• [Dataset entries]
□ □ □ □

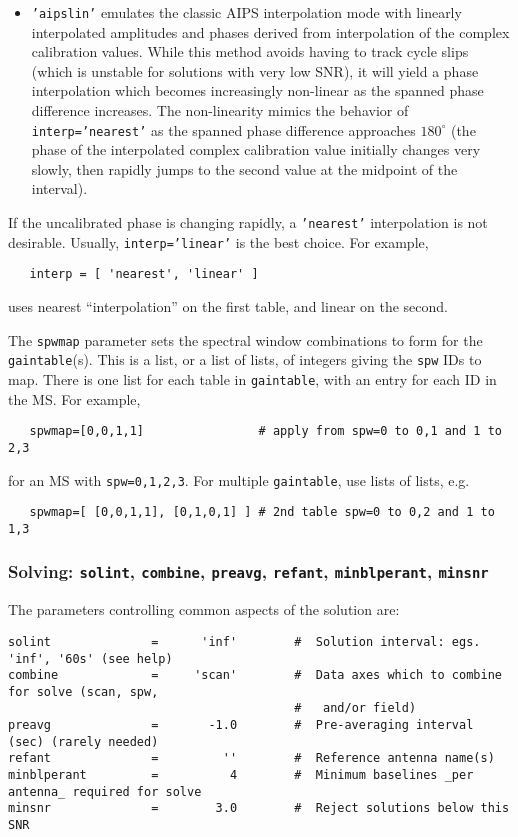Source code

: {\begin{itemize}
\item {\tt 'aipslin'} emulates the classic AIPS interpolation mode with
   linearly interpolated amplitudes and phases derived from
   interpolation of the complex calibration values. While this method
   avoids having to track cycle slips (which is unstable for solutions
   with very low SNR), it will yield a phase interpolation which becomes
   increasingly non-linear as the spanned phase difference increases. The
   non-linearity mimics the behavior of {\tt interp='nearest'} as the spanned
   phase difference approaches $180^\circ$ (the phase of the interpolated
   complex calibration value initially changes very slowly, then rapidly
   jumps to the second value at the midpoint of the interval).
\end{itemize}

If the uncalibrated phase is changing rapidly, a {\tt 'nearest'}
interpolation is not desirable. Usually, {\tt interp='linear'} is the
best choice. For example,
\small
\begin{verbatim}
   interp = [ 'nearest', 'linear' ]
\end{verbatim}
\normalsize
uses nearest ``interpolation'' on the first table, and linear
on the second.

The {\tt spwmap} parameter sets the spectral window combinations to
form for the {\tt gaintable}(s).  This is a list, or a list of lists,
of integers giving the {\tt spw} IDs to map.  There is one list for
each table in {\tt gaintable}, with an entry for each ID in the MS.
For example,
\small
\begin{verbatim}
   spwmap=[0,0,1,1]                # apply from spw=0 to 0,1 and 1 to 2,3
\end{verbatim}
\normalsize
for an MS with {\tt spw=0,1,2,3}.  For multiple {\tt gaintable}, use
lists of lists, e.g.
\small
\begin{verbatim}
   spwmap=[ [0,0,1,1], [0,1,0,1] ] # 2nd table spw=0 to 0,2 and 1 to 1,3
\end{verbatim} 
\normalsize

\subsubsection{Solving: {\tt solint}, {\tt combine},
{\tt preavg}, {\tt refant}, {\tt minblperant}, {\tt minsnr} }
\label{section:cal.solve.pars.solving}

The parameters controlling common aspects of the solution are:
\small
\begin{verbatim}
solint              =      'inf'        #  Solution interval: egs. 'inf', '60s' (see help)
combine             =     'scan'        #  Data axes which to combine for solve (scan, spw,
                                        #   and/or field)
preavg              =       -1.0        #  Pre-averaging interval (sec) (rarely needed)
refant              =         ''        #  Reference antenna name(s)
minblperant         =          4        #  Minimum baselines _per antenna_ required for solve
minsnr              =        3.0        #  Reject solutions below this SNR
\end{verbatim} 
\normalsize

}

□ □ □ □

• [Prompt]
Could you work out how many lines above contain the string "spanned"? Only the number should be given.

• [Answer box]
2